I did so with a trembling hand, and then gave myself up to the weakness of reaction. Upon Félicité fell the task of doing my packing, which consisted in cramming a suit of flannels, my evening things, and all the linen it would hold without bursting asunder, into a large, fitted suit-case. Terry had a suit-case too, five times better than mine (Irishmen in debt always do have things superior to those of every one else); we had motor-coats, and enough guide-books and road-maps to stock a small library; and when these were collected we were ready for the Great Adventure.
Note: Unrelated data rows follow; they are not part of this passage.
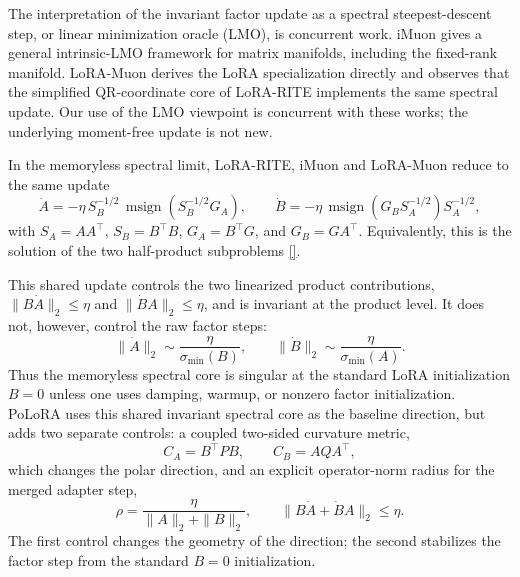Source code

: \documentclass[11pt]{article}
\DeclareMathOperator{\polar}{msign}          %
\newcommand{\methodname}{PoLoRA\xspace}
\theoremstyle{plain}
\theoremstyle{definition}
\theoremstyle{remark}
\begin{document}
The interpretation of the invariant factor update as a spectral
steepest-descent step, or linear minimization oracle (LMO), is
concurrent work.  iMuon \cite{imuon} gives a general intrinsic-LMO
framework for matrix manifolds, including the fixed-rank manifold.
LoRA-Muon \cite{loramuon} derives the LoRA specialization directly and
observes that the simplified QR-coordinate core of LoRA-RITE implements
the same spectral update.  Our use of the LMO viewpoint is concurrent
with these works; the underlying moment-free update is not new.

In the memoryless spectral limit, LoRA-RITE, iMuon and LoRA-Muon reduce to the same update
\[
  \dot A
  =
  -\eta\,S_B^{-1/2}\,
  \polar\!\left(S_B^{-1/2}G_A\right),
  \qquad
  \dot B
  =
  -\eta\,
  \polar\!\left(G_BS_A^{-1/2}\right)S_A^{-1/2},
\]
with $S_A=AA^\top$, $S_B=B^\top B$, $G_A=B^\top G$, and
$G_B=GA^\top$.  Equivalently, this is the solution of the two half-product subproblems
\eqref{}.




This shared update controls the two linearized product contributions,
$\|B\dot A\|_2\le \eta$ and $\|\dot B A\|_2\le \eta$,
and is invariant at the product level.  It does not, however, control
the raw factor steps:
\[
    \|\dot A\|_2
    \sim
    \frac{\eta}{\sigma_{\min}(B)},
    \qquad
    \|\dot B\|_2
    \sim
    \frac{\eta}{\sigma_{\min}(A)} .
\]
Thus the memoryless spectral core is singular at the standard LoRA
initialization $B=0$ unless one uses damping, warmup, or nonzero factor
initialization.  \methodname{} uses this shared invariant spectral core
as the baseline direction, but adds two separate controls: a coupled
two-sided curvature metric,
\[
    C_A=B^\top P B,\qquad C_B=AQA^\top ,
\]
which changes the polar direction, and an explicit operator-norm radius
for the merged adapter step,
\begin{equation} \label{e-rho-eta-adapter-stepsize}
    \rho=\frac{\eta}{\|A\|_2+\|B\|_2},
    \qquad
    \|B\dot A+\dot B A\|_2\le \eta .
\end{equation}
The first control changes the geometry of the direction; the second
stabilizes the factor step from the standard $B=0$ initialization.
\end{document}
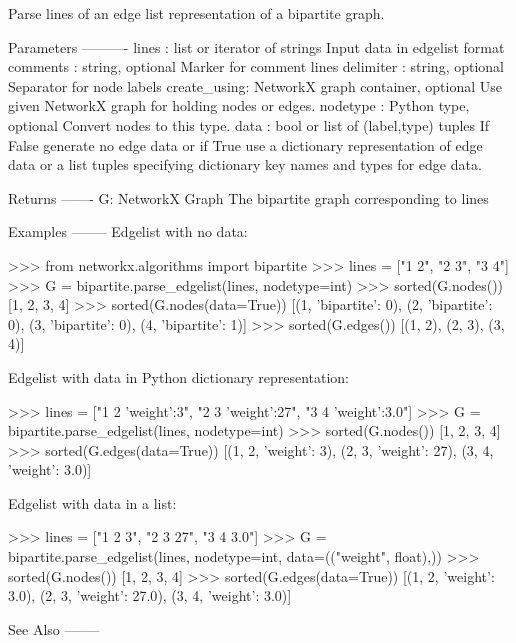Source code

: \begin{DoxyVerb}Parse lines of an edge list representation of a bipartite graph.

Parameters
----------
lines : list or iterator of strings
    Input data in edgelist format
comments : string, optional
   Marker for comment lines
delimiter : string, optional
   Separator for node labels
create_using: NetworkX graph container, optional
   Use given NetworkX graph for holding nodes or edges.
nodetype : Python type, optional
   Convert nodes to this type.
data : bool or list of (label,type) tuples
   If False generate no edge data or if True use a dictionary
   representation of edge data or a list tuples specifying dictionary
   key names and types for edge data.

Returns
-------
G: NetworkX Graph
    The bipartite graph corresponding to lines

Examples
--------
Edgelist with no data:

>>> from networkx.algorithms import bipartite
>>> lines = ["1 2", "2 3", "3 4"]
>>> G = bipartite.parse_edgelist(lines, nodetype=int)
>>> sorted(G.nodes())
[1, 2, 3, 4]
>>> sorted(G.nodes(data=True))
[(1, {'bipartite': 0}), (2, {'bipartite': 0}), (3, {'bipartite': 0}), (4, {'bipartite': 1})]
>>> sorted(G.edges())
[(1, 2), (2, 3), (3, 4)]

Edgelist with data in Python dictionary representation:

>>> lines = ["1 2 {'weight':3}", "2 3 {'weight':27}", "3 4 {'weight':3.0}"]
>>> G = bipartite.parse_edgelist(lines, nodetype=int)
>>> sorted(G.nodes())
[1, 2, 3, 4]
>>> sorted(G.edges(data=True))
[(1, 2, {'weight': 3}), (2, 3, {'weight': 27}), (3, 4, {'weight': 3.0})]

Edgelist with data in a list:

>>> lines = ["1 2 3", "2 3 27", "3 4 3.0"]
>>> G = bipartite.parse_edgelist(lines, nodetype=int, data=(("weight", float),))
>>> sorted(G.nodes())
[1, 2, 3, 4]
>>> sorted(G.edges(data=True))
[(1, 2, {'weight': 3.0}), (2, 3, {'weight': 27.0}), (3, 4, {'weight': 3.0})]

See Also
--------
\end{DoxyVerb}
 \mbox{\label{namespacenetworkx_1_1algorithms_1_1bipartite_1_1edgelist_a7a2bfc7f57eb2ce55cc6fef9331c8793}} 
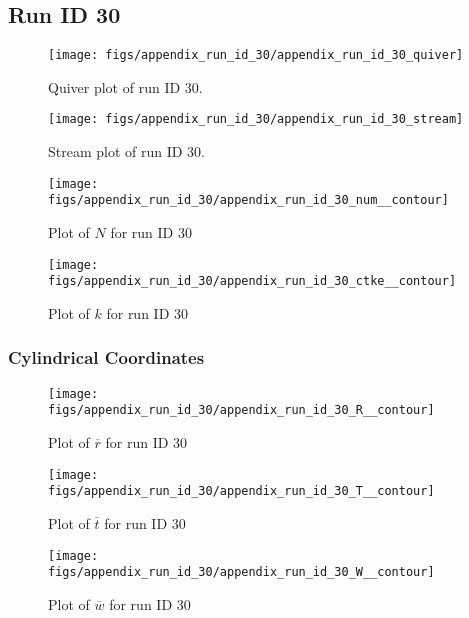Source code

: \subsection{Run ID 30}
\begin{figure}[H]
\centering
\texttt{[image: figs/appendix\_run\_id\_30/appendix\_run\_id\_30\_quiver]}
\caption{Quiver plot of run ID 30.}
\label{fig:appendix_run_id_30_quiver}
\end{figure}


\begin{figure}[H]
\centering
\texttt{[image: figs/appendix\_run\_id\_30/appendix\_run\_id\_30\_stream]}
\caption{Stream plot of run ID 30.}
\label{fig:appendix_run_id_30_stream}
\end{figure}


\begin{figure}[H]
\centering
\texttt{[image: figs/appendix\_run\_id\_30/appendix\_run\_id\_30\_num\_\_contour]}
\caption{Plot of $N$ for run ID 30}
\label{fig:appendix_run_id_30_num__contour}
\end{figure}


\begin{figure}[H]
\centering
\texttt{[image: figs/appendix\_run\_id\_30/appendix\_run\_id\_30\_ctke\_\_contour]}
\caption{Plot of $k$ for run ID 30}
\label{fig:appendix_run_id_30_ctke__contour}
\end{figure}


\subsubsection{Cylindrical Coordinates}
\begin{figure}[H]
\centering
\texttt{[image: figs/appendix\_run\_id\_30/appendix\_run\_id\_30\_R\_\_contour]}
\caption{Plot of $\overline{r}$ for run ID 30}
\label{fig:appendix_run_id_30_R__contour}
\end{figure}


\begin{figure}[H]
\centering
\texttt{[image: figs/appendix\_run\_id\_30/appendix\_run\_id\_30\_T\_\_contour]}
\caption{Plot of $\overline{t}$ for run ID 30}
\label{fig:appendix_run_id_30_T__contour}
\end{figure}


\begin{figure}[H]
\centering
\texttt{[image: figs/appendix\_run\_id\_30/appendix\_run\_id\_30\_W\_\_contour]}
\caption{Plot of $\overline{w}$ for run ID 30}
\label{fig:appendix_run_id_30_W__contour}
\end{figure}


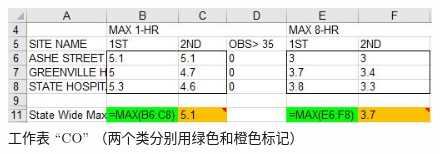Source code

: \begin{figure}[tbp]
    \centering
    \includegraphics[width = .95\columnwidth]{figure/figure9.jpg}
    \caption{工作表 ``CO'' （两个类分别用绿色和橙色标记）}
    \label{figure9}
\end{figure}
When Terry visits me at the Châlet des Pins, he keeps his car at a garage in Mentone. His habit has been to put up his chauffeur close by this garage, and telephone when he wants to use the car; but the chauffeur was paid off and sent away ten days ago, at about the time when Terry decided that the automobile must be sold. He had not been in spirits for a drive since, until the fateful day of the advertisement, but immediately after our luncheon with the Countess he had walked down to the garage and stayed until dinner-time. What he had been doing there he did not deign to state; but I had a dim idea that when you went to call on a motor-car in its den, you spent hours on your back bolting nuts, or accelerating silencers, or putting the crank head (and incidentally your own) into an oil bath; and I supposed that Terry had been doing these things. When he returned on Wednesday, Thursday, and Friday, spending several hours on each occasion, I went on supposing the same; but when at nine o'clock on Saturday morning he drove up to the garden gate after another trip to Mentone, I had a surprise.

Terry had almost bitten off my head when I had innocently proposed to have his car smartened up to suit the taste of the Countess; but, without saying a word to me, he had been at work improving its appearance.
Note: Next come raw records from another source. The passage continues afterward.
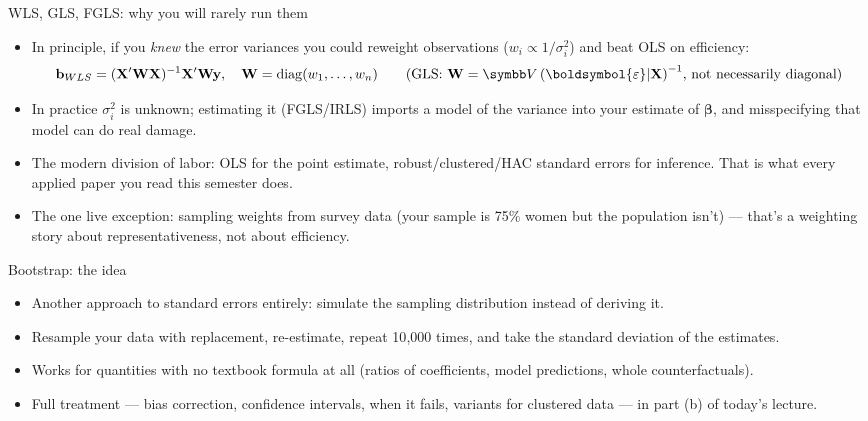 \documentclass[aspectratio=169,11pt]{beamer}
\begin{document}
\begin{frame}{WLS, GLS, FGLS: why you will rarely run them}
\begin{itemize}
	\item In principle, if you \emph{knew} the error variances you could reweight
	observations ($w_i \propto 1/\sigma_i^2$) and beat OLS on efficiency:\[
	{\bf b}_{WLS} = ({\bf X}' {\bf W} {\bf X})^{-1} {\bf X}' {\bf W} {\bf y},
	\quad {\bf W} = \operatorname{diag}(w_1,\ldots,w_n)
	\qquad \text{(GLS: ${\bf W} = \Var\left(\boldsymbol{\varepsilon}|{\bf X}\right)^{-1}$, not necessarily diagonal)}
	\]

	\item In practice $\sigma_i^2$ is unknown; estimating it (FGLS/IRLS) imports a
	model of the variance into your estimate of $\boldsymbol{\beta}$, and misspecifying that model
	can do real damage.

	\item The modern division of labor: \alert{OLS for the point estimate,
	robust/clustered/HAC standard errors for inference}. That is what every applied
	paper you read this semester does.

	\item The one live exception: \alert{sampling weights} from survey data
	(your sample is 75\% women but the population isn't) --- that's a weighting
	story about representativeness, not about efficiency.
\end{itemize}
\end{frame}



\begin{frame}{Bootstrap: the idea}
\begin{itemize}
	\item Another approach to standard errors entirely: \alert{simulate the sampling
	distribution} instead of deriving it.

	\item Resample your data with replacement, re-estimate, repeat 10{,}000 times,
	and take the standard deviation of the estimates.

	\item Works for quantities with no textbook formula at all (ratios of
	coefficients, model predictions, whole counterfactuals).

	\item Full treatment --- bias correction, confidence intervals, when it fails,
	variants for clustered data --- in part (b) of today's lecture.
\end{itemize}
\end{frame}
\end{document}
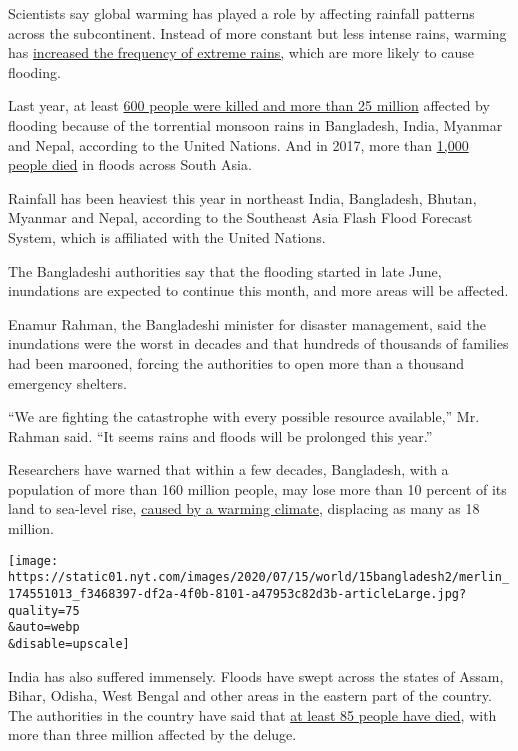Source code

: Scientists say global warming has played a role by affecting rainfall
patterns across the subcontinent. Instead of more constant but less
intense rains, warming has
\href{https://slack-redir.net/link?url=https\%3A\%2F\%2Fwww.nature.com\%2Farticles\%2Fs41467-017-00744-9}{increased
the frequency of extreme rains,} which are more likely to cause
flooding.

Last year, at least
\href{https://www.indiatoday.in/india/story/600-people-killed-over-25-million-affected-flooding-india-bangladesh-nepal-myanmar-un-1574258-2019-07-27}{600
people were killed and more than 25 million} affected by flooding
because of the torrential monsoon rains in Bangladesh, India, Myanmar
and Nepal, according to the United Nations. And in 2017, more than
\href{https://www.nytimes.com/2017/08/29/world/asia/floods-south-asia-india-bangladesh-nepal-houston.html}{1,000
people died} in floods across South Asia.

Rainfall has been heaviest this year in northeast India, Bangladesh,
Bhutan, Myanmar and Nepal, according to the Southeast Asia Flash Flood
Forecast System, which is affiliated with the United Nations.

The Bangladeshi authorities say that the flooding started in late June,
inundations are expected to continue this month, and more areas will be
affected.

Enamur Rahman, the Bangladeshi minister for disaster management, said
the inundations were the worst in decades and that hundreds of thousands
of families had been marooned, forcing the authorities to open more than
a thousand emergency shelters.

``We are fighting the catastrophe with every possible resource
available,'' Mr. Rahman said. ``It seems rains and floods will be
prolonged this year.''

Researchers have warned that within a few decades, Bangladesh, with a
population of more than 160 million people, may lose more than 10
percent of its land to sea-level rise,
\href{https://www.nytimes.com/interactive/2019/04/11/magazine/climate-change-bangladesh-scavenging.html}{caused
by a warming climate}, displacing as many as 18 million.

\texttt{[image: https://static01.nyt.com/images/2020/07/15/world/15bangladesh2/merlin\_174551013\_f3468397-df2a-4f0b-8101-a47953c82d3b-articleLarge.jpg?quality=75\\\&auto=webp\\\&disable=upscale]}

India has also suffered immensely. Floods have swept across the states
of Assam, Bihar, Odisha, West Bengal and other areas in the eastern part
of the country. The authorities in the country have said that
\href{https://www.ndtv.com/india-news/assam-flood-6-more-dead-in-assam-as-flood-worsens-22-lakh-people-affected-2262196}{at
least 85 people have died}, with more than three million affected by the
deluge.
"She" (as he invariably calls his beloved vehicle) was dressed in grey as before, but it was fresh, glossy grey, still smelling of turpentine. The tyres were new, and white, and a pair of spare ones were tied onto the motor's bonnet, which looked quite jaunty now in its clean lead-coloured paint.

The shabby cushions of the driver's seat and tonneau had been re-covered also with grey, and wherever a bit of brass was visible it glittered like pure gold.

At the sound of the Panhard's sob at the gate, Félicité and I hurried down the path, armed with the two coats and suit-cases, there to be surprised by the rejuvenated car, and dumbfounded by a transformed Terry.